## YOUR OBJECTIVE
What is needed is an exact copy of the records, with the images left out.

## SOURCE MATERIAL
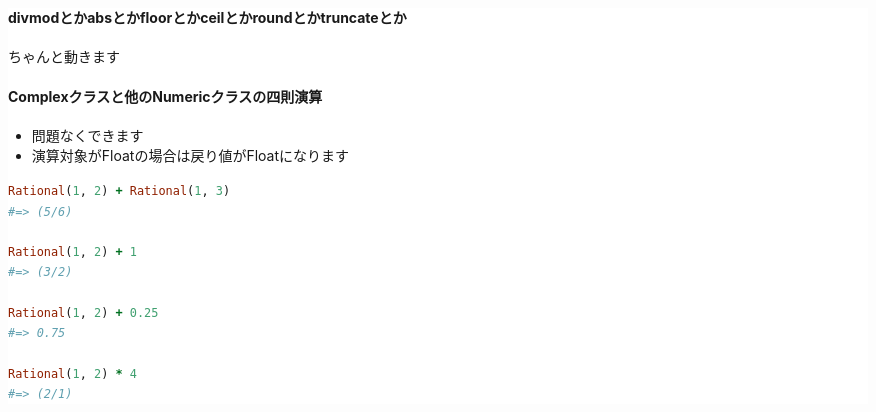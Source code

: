 #### divmodとかabsとかfloorとかceilとかroundとかtruncateとか

ちゃんと動きます

#### Complexクラスと他のNumericクラスの四則演算

- 問題なくできます
- 演算対象がFloatの場合は戻り値がFloatになります

```ruby
Rational(1, 2) + Rational(1, 3)
#=> (5/6)

Rational(1, 2) + 1
#=> (3/2)

Rational(1, 2) + 0.25
#=> 0.75

Rational(1, 2) * 4
#=> (2/1)
```
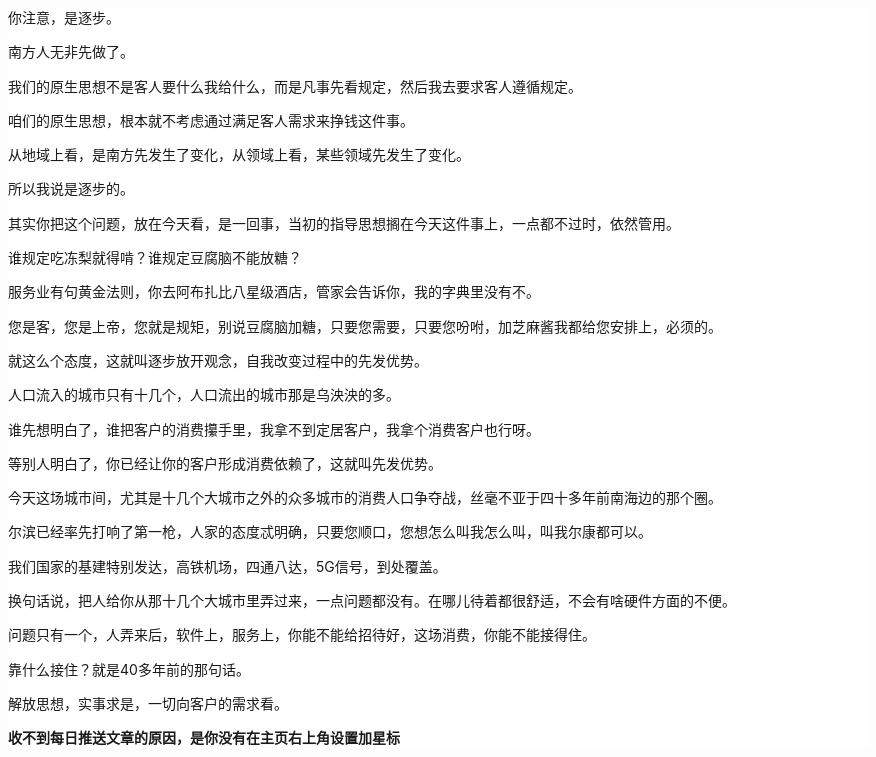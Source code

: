 你注意，是逐步。  

南方人无非先做了。  

我们的原生思想不是客人要什么我给什么，而是凡事先看规定，然后我去要求客人遵循规定。

咱们的原生思想，根本就不考虑通过满足客人需求来挣钱这件事。

从地域上看，是南方先发生了变化，从领域上看，某些领域先发生了变化。  

所以我说是逐步的。  

其实你把这个问题，放在今天看，是一回事，当初的指导思想搁在今天这件事上，一点都不过时，依然管用。  

谁规定吃冻梨就得啃？谁规定豆腐脑不能放糖？  

服务业有句黄金法则，你去阿布扎比八星级酒店，管家会告诉你，我的字典里没有不。

您是客，您是上帝，您就是规矩，别说豆腐脑加糖，只要您需要，只要您吩咐，加芝麻酱我都给您安排上，必须的。  

就这么个态度，这就叫逐步放开观念，自我改变过程中的先发优势。

人口流入的城市只有十几个，人口流出的城市那是乌泱泱的多。

谁先想明白了，谁把客户的消费攥手里，我拿不到定居客户，我拿个消费客户也行呀。  

等别人明白了，你已经让你的客户形成消费依赖了，这就叫先发优势。  

今天这场城市间，尤其是十几个大城市之外的众多城市的消费人口争夺战，丝毫不亚于四十多年前南海边的那个圈。  

尔滨已经率先打响了第一枪，人家的态度忒明确，只要您顺口，您想怎么叫我怎么叫，叫我尔康都可以。

我们国家的基建特别发达，高铁机场，四通八达，5G信号，到处覆盖。  

换句话说，把人给你从那十几个大城市里弄过来，一点问题都没有。在哪儿待着都很舒适，不会有啥硬件方面的不便。  

问题只有一个，人弄来后，软件上，服务上，你能不能给招待好，这场消费，你能不能接得住。  

靠什么接住？就是40多年前的那句话。  

解放思想，实事求是，一切向客户的需求看。

 **收不到每日推送文章的原因，是你没有在主页右上角设置加星标**

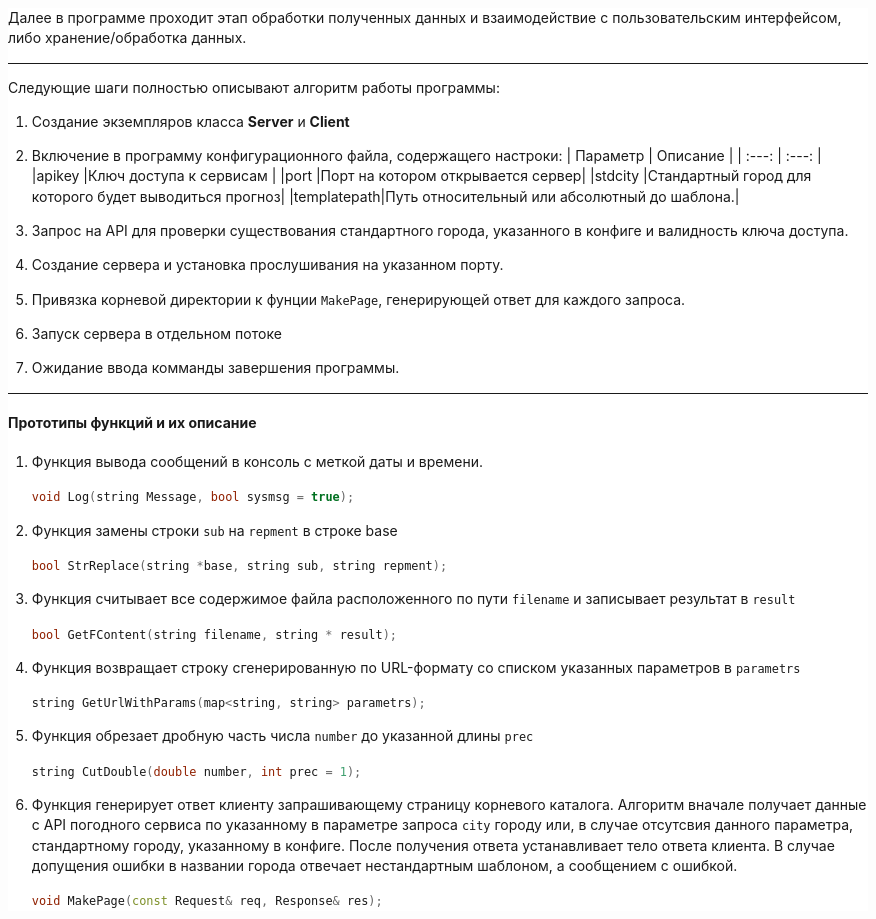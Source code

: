 Далее в программе проходит этап обработки полученных данных и взаимодействие с пользовательским интерфейсом, либо хранение/обработка данных.

-------

Следующие шаги полностью описывают алгоритм работы программы:

1. Создание экземпляров класса **Server** и **Client**

2. Включение в программу конфигурационного файла, содержащего настроки:
    | Параметр   | Описание |
    |    :---:   |   :---:   |
    |apikey      |Ключ доступа к сервисам |
    |port        |Порт на котором открывается сервер|
    |stdcity     |Стандартный город для которого будет выводиться прогноз|
    |templatepath|Путь относительный или абсолютный до шаблона.|

3. Запрос на API для проверки существования стандартного города, указанного в конфиге и валидность ключа доступа.
4. Создание сервера и установка прослушивания на указанном порту.
5. Привязка корневой директории к фунции `MakePage`, генерирующей ответ для каждого запроса.
6. Запуск сервера в отдельном потоке
7. Ожидание ввода комманды завершения программы.

------

#### Прототипы функций и их описание
1.  Функция вывода сообщений в консоль с меткой даты и времени.
    ```cpp
    void Log(string Message, bool sysmsg = true);
    ```
2.  Функция замены строки `sub` на `repment` в строке base 
    ```cpp
    bool StrReplace(string *base, string sub, string repment);
    ```
3.  Функция считывает все содержимое файла расположенного по пути `filename` и записывает результат в `result` 
    ```cpp
    bool GetFContent(string filename, string * result);
    ```
4.  Функция возвращает строку сгенерированную по URL-формату со списком указанных параметров в `parametrs` 
    ```cpp
    string GetUrlWithParams(map<string, string> parametrs);
    ```
5.  Функция обрезает дробную часть числа `number` до указанной длины `prec` 
    ```cpp
    string CutDouble(double number, int prec = 1);
    ```
6.  Функция генерирует ответ клиенту запрашивающему страницу корневого каталога. Алгоритм вначале получает данные с API погодного сервиса по указанному в параметре запроса `city` городу или, в случае отсутсвия данного параметра, стандартному городу, указанному в конфиге. После получения ответа устанавливает тело ответа клиента. В случае допущения ошибки в названии города отвечает нестандартным шаблоном, а сообщением с ошибкой.
    ```cpp
    void MakePage(const Request& req, Response& res);
    ```
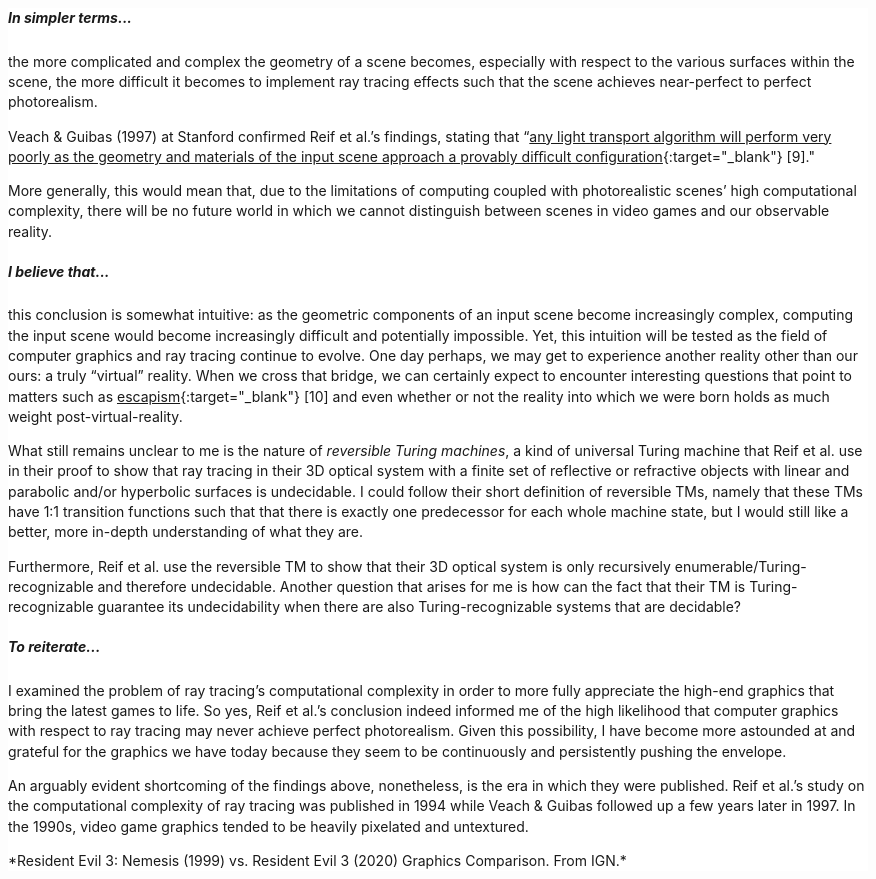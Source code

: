 ##### In simpler terms...
the more complicated and complex the geometry of a scene becomes, especially with respect to the various surfaces within the scene, the more difficult it becomes to implement ray tracing effects such that the scene achieves near-perfect to perfect photorealism.

Veach & Guibas (1997) at Stanford confirmed Reif et al.’s findings, stating that “[any light transport algorithm will perform very poorly as the geometry and materials of the input scene approach a provably diﬃcult conﬁguration](https://graphics.stanford.edu/papers/metro/metro.pdf){:target="_blank"} [9]."

More generally, this would mean that, due to the limitations of computing coupled with photorealistic scenes’ high computational complexity, there will be no future world in which we cannot distinguish between scenes in video games and our observable reality.

##### I believe that...
this conclusion is somewhat intuitive: as the geometric components of an input scene become increasingly complex, computing the input scene would become increasingly difficult and potentially impossible. Yet, this intuition will be tested as the field of computer graphics and ray tracing continue to evolve. One day perhaps, we may get to experience another reality other than our ours: a truly “virtual” reality. When we cross that bridge, we can certainly expect to encounter interesting questions that point to matters such as [escapism](https://pmc.ncbi.nlm.nih.gov/articles/PMC6567407/){:target="_blank"} [10] and even whether or not the reality into which we were born holds as much weight post-virtual-reality.

What still remains unclear to me is the nature of <i>reversible Turing machines</i>, a kind of universal Turing machine that Reif et al. use in their proof to show that ray tracing in their 3D optical system with a finite set of reflective or refractive objects with linear and parabolic and/or hyperbolic surfaces is undecidable. I could follow their short definition of reversible TMs, namely that these TMs have 1:1 transition functions such that that there is exactly one predecessor for each whole machine state, but I would still like a better, more in-depth understanding of what they are.

Furthermore, Reif et al. use the reversible TM to show that their 3D optical system is only recursively enumerable/Turing-recognizable and therefore undecidable. Another question that arises for me is how can the fact that their TM is Turing-recognizable guarantee its undecidability when there are also Turing-recognizable systems that are decidable?

##### To reiterate...
I examined the problem of ray tracing’s computational complexity in order to more fully appreciate the high-end graphics that bring the latest games to life. So yes, Reif et al.’s conclusion indeed informed me of the high likelihood that computer graphics with respect to ray tracing may never achieve perfect photorealism. Given this possibility, I have become more astounded at and grateful for the graphics we have today because they seem to be continuously and persistently pushing the envelope.

An arguably evident shortcoming of the findings above, nonetheless, is the era in which they were published. Reif et al.’s study on the computational complexity of ray tracing was published in 1994 while Veach & Guibas followed up a few years later in 1997. In the 1990s, video game graphics tended to be heavily pixelated and untextured.

<iframe width="560" height="315" src="https://www.youtube.com/embed/5LacCNCxOdE?si=VoZrbaapu-fidU-i" title="YouTube video player" frameborder="0" allow="accelerometer; autoplay; clipboard-write; encrypted-media; gyroscope; picture-in-picture; web-share" referrerpolicy="strict-origin-when-cross-origin" allowfullscreen></iframe>
*Resident Evil 3: Nemesis (1999) vs. Resident Evil 3 (2020) Graphics Comparison. From IGN.*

## EXERCISE SOLUTION
Source code

: #### divmodとかabsとかfloorとかceilとかroundとかtruncateとか

ちゃんと動きます

#### Complexクラスと他のNumericクラスの四則演算

- 問題なくできます
- 演算対象がFloatの場合は戻り値がFloatになります

```ruby
Rational(1, 2) + Rational(1, 3)
#=> (5/6)

Rational(1, 2) + 1
#=> (3/2)

Rational(1, 2) + 0.25
#=> 0.75

Rational(1, 2) * 4
#=> (2/1)
```
Source code

: 你注意，是逐步。  

南方人无非先做了。  

我们的原生思想不是客人要什么我给什么，而是凡事先看规定，然后我去要求客人遵循规定。

咱们的原生思想，根本就不考虑通过满足客人需求来挣钱这件事。

从地域上看，是南方先发生了变化，从领域上看，某些领域先发生了变化。  

所以我说是逐步的。  

其实你把这个问题，放在今天看，是一回事，当初的指导思想搁在今天这件事上，一点都不过时，依然管用。  

谁规定吃冻梨就得啃？谁规定豆腐脑不能放糖？  

服务业有句黄金法则，你去阿布扎比八星级酒店，管家会告诉你，我的字典里没有不。

您是客，您是上帝，您就是规矩，别说豆腐脑加糖，只要您需要，只要您吩咐，加芝麻酱我都给您安排上，必须的。  

就这么个态度，这就叫逐步放开观念，自我改变过程中的先发优势。

人口流入的城市只有十几个，人口流出的城市那是乌泱泱的多。

谁先想明白了，谁把客户的消费攥手里，我拿不到定居客户，我拿个消费客户也行呀。  

等别人明白了，你已经让你的客户形成消费依赖了，这就叫先发优势。  

今天这场城市间，尤其是十几个大城市之外的众多城市的消费人口争夺战，丝毫不亚于四十多年前南海边的那个圈。  

尔滨已经率先打响了第一枪，人家的态度忒明确，只要您顺口，您想怎么叫我怎么叫，叫我尔康都可以。

我们国家的基建特别发达，高铁机场，四通八达，5G信号，到处覆盖。  

换句话说，把人给你从那十几个大城市里弄过来，一点问题都没有。在哪儿待着都很舒适，不会有啥硬件方面的不便。  

问题只有一个，人弄来后，软件上，服务上，你能不能给招待好，这场消费，你能不能接得住。  

靠什么接住？就是40多年前的那句话。  

解放思想，实事求是，一切向客户的需求看。

 **收不到每日推送文章的原因，是你没有在主页右上角设置加星标**

Source code

: Далее в программе проходит этап обработки полученных данных и взаимодействие с пользовательским интерфейсом, либо хранение/обработка данных.

-------

Следующие шаги полностью описывают алгоритм работы программы:

1. Создание экземпляров класса **Server** и **Client**

2. Включение в программу конфигурационного файла, содержащего настроки:
    | Параметр   | Описание |
    |    :---:   |   :---:   |
    |apikey      |Ключ доступа к сервисам |
    |port        |Порт на котором открывается сервер|
    |stdcity     |Стандартный город для которого будет выводиться прогноз|
    |templatepath|Путь относительный или абсолютный до шаблона.|

3. Запрос на API для проверки существования стандартного города, указанного в конфиге и валидность ключа доступа.
4. Создание сервера и установка прослушивания на указанном порту.
5. Привязка корневой директории к фунции `MakePage`, генерирующей ответ для каждого запроса.
6. Запуск сервера в отдельном потоке
7. Ожидание ввода комманды завершения программы.

------

#### Прототипы функций и их описание
1.  Функция вывода сообщений в консоль с меткой даты и времени.
    ```cpp
    void Log(string Message, bool sysmsg = true);
    ```
2.  Функция замены строки `sub` на `repment` в строке base 
    ```cpp
    bool StrReplace(string *base, string sub, string repment);
    ```
3.  Функция считывает все содержимое файла расположенного по пути `filename` и записывает результат в `result` 
    ```cpp
    bool GetFContent(string filename, string * result);
    ```
4.  Функция возвращает строку сгенерированную по URL-формату со списком указанных параметров в `parametrs` 
    ```cpp
    string GetUrlWithParams(map<string, string> parametrs);
    ```
5.  Функция обрезает дробную часть числа `number` до указанной длины `prec` 
    ```cpp
    string CutDouble(double number, int prec = 1);
    ```
6.  Функция генерирует ответ клиенту запрашивающему страницу корневого каталога. Алгоритм вначале получает данные с API погодного сервиса по указанному в параметре запроса `city` городу или, в случае отсутсвия данного параметра, стандартному городу, указанному в конфиге. После получения ответа устанавливает тело ответа клиента. В случае допущения ошибки в названии города отвечает нестандартным шаблоном, а сообщением с ошибкой.
    ```cpp
    void MakePage(const Request& req, Response& res);
    ```
Source code

: ##### In simpler terms...
the more complicated and complex the geometry of a scene becomes, especially with respect to the various surfaces within the scene, the more difficult it becomes to implement ray tracing effects such that the scene achieves near-perfect to perfect photorealism.

Veach & Guibas (1997) at Stanford confirmed Reif et al.’s findings, stating that “[any light transport algorithm will perform very poorly as the geometry and materials of the input scene approach a provably diﬃcult conﬁguration](https://graphics.stanford.edu/papers/metro/metro.pdf){:target="_blank"} [9]."

More generally, this would mean that, due to the limitations of computing coupled with photorealistic scenes’ high computational complexity, there will be no future world in which we cannot distinguish between scenes in video games and our observable reality.

##### I believe that...
this conclusion is somewhat intuitive: as the geometric components of an input scene become increasingly complex, computing the input scene would become increasingly difficult and potentially impossible. Yet, this intuition will be tested as the field of computer graphics and ray tracing continue to evolve. One day perhaps, we may get to experience another reality other than our ours: a truly “virtual” reality. When we cross that bridge, we can certainly expect to encounter interesting questions that point to matters such as [escapism](https://pmc.ncbi.nlm.nih.gov/articles/PMC6567407/){:target="_blank"} [10] and even whether or not the reality into which we were born holds as much weight post-virtual-reality.

What still remains unclear to me is the nature of <i>reversible Turing machines</i>, a kind of universal Turing machine that Reif et al. use in their proof to show that ray tracing in their 3D optical system with a finite set of reflective or refractive objects with linear and parabolic and/or hyperbolic surfaces is undecidable. I could follow their short definition of reversible TMs, namely that these TMs have 1:1 transition functions such that that there is exactly one predecessor for each whole machine state, but I would still like a better, more in-depth understanding of what they are.

Furthermore, Reif et al. use the reversible TM to show that their 3D optical system is only recursively enumerable/Turing-recognizable and therefore undecidable. Another question that arises for me is how can the fact that their TM is Turing-recognizable guarantee its undecidability when there are also Turing-recognizable systems that are decidable?

##### To reiterate...
I examined the problem of ray tracing’s computational complexity in order to more fully appreciate the high-end graphics that bring the latest games to life. So yes, Reif et al.’s conclusion indeed informed me of the high likelihood that computer graphics with respect to ray tracing may never achieve perfect photorealism. Given this possibility, I have become more astounded at and grateful for the graphics we have today because they seem to be continuously and persistently pushing the envelope.

An arguably evident shortcoming of the findings above, nonetheless, is the era in which they were published. Reif et al.’s study on the computational complexity of ray tracing was published in 1994 while Veach & Guibas followed up a few years later in 1997. In the 1990s, video game graphics tended to be heavily pixelated and untextured.

<iframe width="560" height="315" src="https://www.youtube.com/embed/5LacCNCxOdE?si=VoZrbaapu-fidU-i" title="YouTube video player" frameborder="0" allow="accelerometer; autoplay; clipboard-write; encrypted-media; gyroscope; picture-in-picture; web-share" referrerpolicy="strict-origin-when-cross-origin" allowfullscreen></iframe>
*Resident Evil 3: Nemesis (1999) vs. Resident Evil 3 (2020) Graphics Comparison. From IGN.*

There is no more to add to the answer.